[To do] Output the entries below exactly as written, omitting pictures.

(Dataset items)

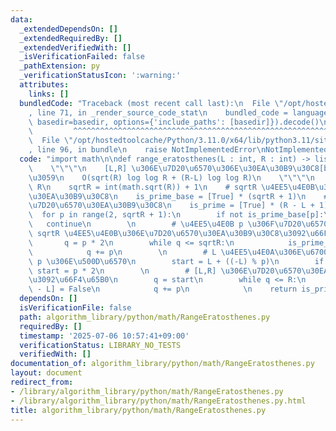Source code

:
 ```yaml
---
data:
  _extendedDependsOn: []
  _extendedRequiredBy: []
  _extendedVerifiedWith: []
  _isVerificationFailed: false
  _pathExtension: py
  _verificationStatusIcon: ':warning:'
  attributes:
    links: []
  bundledCode: "Traceback (most recent call last):\n  File \"/opt/hostedtoolcache/Python/3.11.0/x64/lib/python3.11/site-packages/onlinejudge_verify/documentation/build.py\"\
    , line 71, in _render_source_code_stat\n    bundled_code = language.bundle(stat.path,\
    \ basedir=basedir, options={'include_paths': [basedir]}).decode()\n          \
    \         ^^^^^^^^^^^^^^^^^^^^^^^^^^^^^^^^^^^^^^^^^^^^^^^^^^^^^^^^^^^^^^^^^^^^^^^^^^^^^^^^^\n\
    \  File \"/opt/hostedtoolcache/Python/3.11.0/x64/lib/python3.11/site-packages/onlinejudge_verify/languages/python.py\"\
    , line 96, in bundle\n    raise NotImplementedError\nNotImplementedError\n"
  code: "import math\n\ndef range_eratosthenes(L : int, R : int) -> list[bool]:\n\
    \    \"\"\"\n    [L,R] \u306E\u7D20\u6570\u306E\u30EA\u30B9\u30C8[bool]\u3092\u8FD4\
    \u3059\n    O(sqrt(R) log log R + (R-L) log log R)\n    \"\"\"\n    assert L <=\
    \ R\n    sqrtR = int(math.sqrt(R)) + 1\n    # sqrtR \u4EE5\u4E0B\u306E\u7D20\u6570\
    \u30EA\u30B9\u30C8\n    is_prime_base = [True] * (sqrtR + 1)\n    # [L,R] \u306E\
    \u7D20\u6570\u30EA\u30B9\u30C8\n    is_prime = [True] * (R - L + 1)\n    \n  \
    \  for p in range(2, sqrtR + 1):\n        if not is_prime_base[p]:\n         \
    \   continue\n        \n        # \u4EE5\u4E0B p \u306F\u7D20\u6570\n        #\
    \ sqrtR \u4EE5\u4E0B\u306E\u7D20\u6570\u30EA\u30B9\u30C8\u3092\u66F4\u65B0\n \
    \       q = p * 2\n        while q <= sqrtR:\n            is_prime_base[q] = False\n\
    \            q += p\n        \n        # L \u4EE5\u4E0A\u306E\u6700\u5C0F\u306E\
    \ p \u306E\u500D\u6570\n        start = L + ((-L) % p)\n        if start == p:\
    \ start = p * 2\n        \n        # [L,R] \u306E\u7D20\u6570\u30EA\u30B9\u30C8\
    \u3092\u66F4\u65B0\n        q = start\n        while q <= R:\n            is_prime[q\
    \ - L] = False\n            q += p\n            \n    return is_prime"
  dependsOn: []
  isVerificationFile: false
  path: algorithm_library/python/math/RangeEratosthenes.py
  requiredBy: []
  timestamp: '2025-07-06 10:57:41+09:00'
  verificationStatus: LIBRARY_NO_TESTS
  verifiedWith: []
documentation_of: algorithm_library/python/math/RangeEratosthenes.py
layout: document
redirect_from:
- /library/algorithm_library/python/math/RangeEratosthenes.py
- /library/algorithm_library/python/math/RangeEratosthenes.py.html
title: algorithm_library/python/math/RangeEratosthenes.py
---
```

[Written answer]
Source code

:
 ```yaml
---
data:
  _extendedDependsOn: []
  _extendedRequiredBy: []
  _extendedVerifiedWith: []
  _isVerificationFailed: false
  _pathExtension: py
  _verificationStatusIcon: ':warning:'
  attributes:
    links: []
  bundledCode: "Traceback (most recent call last):\n  File \"/opt/hostedtoolcache/Python/3.11.0/x64/lib/python3.11/site-packages/onlinejudge_verify/documentation/build.py\"\
    , line 71, in _render_source_code_stat\n    bundled_code = language.bundle(stat.path,\
    \ basedir=basedir, options={'include_paths': [basedir]}).decode()\n          \
    \         ^^^^^^^^^^^^^^^^^^^^^^^^^^^^^^^^^^^^^^^^^^^^^^^^^^^^^^^^^^^^^^^^^^^^^^^^^^^^^^^^^\n\
    \  File \"/opt/hostedtoolcache/Python/3.11.0/x64/lib/python3.11/site-packages/onlinejudge_verify/languages/python.py\"\
    , line 96, in bundle\n    raise NotImplementedError\nNotImplementedError\n"
  code: "import math\n\ndef range_eratosthenes(L : int, R : int) -> list[bool]:\n\
    \    \"\"\"\n    [L,R] \u306E\u7D20\u6570\u306E\u30EA\u30B9\u30C8[bool]\u3092\u8FD4\
    \u3059\n    O(sqrt(R) log log R + (R-L) log log R)\n    \"\"\"\n    assert L <=\
    \ R\n    sqrtR = int(math.sqrt(R)) + 1\n    # sqrtR \u4EE5\u4E0B\u306E\u7D20\u6570\
    \u30EA\u30B9\u30C8\n    is_prime_base = [True] * (sqrtR + 1)\n    # [L,R] \u306E\
    \u7D20\u6570\u30EA\u30B9\u30C8\n    is_prime = [True] * (R - L + 1)\n    \n  \
    \  for p in range(2, sqrtR + 1):\n        if not is_prime_base[p]:\n         \
    \   continue\n        \n        # \u4EE5\u4E0B p \u306F\u7D20\u6570\n        #\
    \ sqrtR \u4EE5\u4E0B\u306E\u7D20\u6570\u30EA\u30B9\u30C8\u3092\u66F4\u65B0\n \
    \       q = p * 2\n        while q <= sqrtR:\n            is_prime_base[q] = False\n\
    \            q += p\n        \n        # L \u4EE5\u4E0A\u306E\u6700\u5C0F\u306E\
    \ p \u306E\u500D\u6570\n        start = L + ((-L) % p)\n        if start == p:\
    \ start = p * 2\n        \n        # [L,R] \u306E\u7D20\u6570\u30EA\u30B9\u30C8\
    \u3092\u66F4\u65B0\n        q = start\n        while q <= R:\n            is_prime[q\
    \ - L] = False\n            q += p\n            \n    return is_prime"
  dependsOn: []
  isVerificationFile: false
  path: algorithm_library/python/math/RangeEratosthenes.py
  requiredBy: []
  timestamp: '2025-07-06 10:57:41+09:00'
  verificationStatus: LIBRARY_NO_TESTS
  verifiedWith: []
documentation_of: algorithm_library/python/math/RangeEratosthenes.py
layout: document
redirect_from:
- /library/algorithm_library/python/math/RangeEratosthenes.py
- /library/algorithm_library/python/math/RangeEratosthenes.py.html
title: algorithm_library/python/math/RangeEratosthenes.py
---
```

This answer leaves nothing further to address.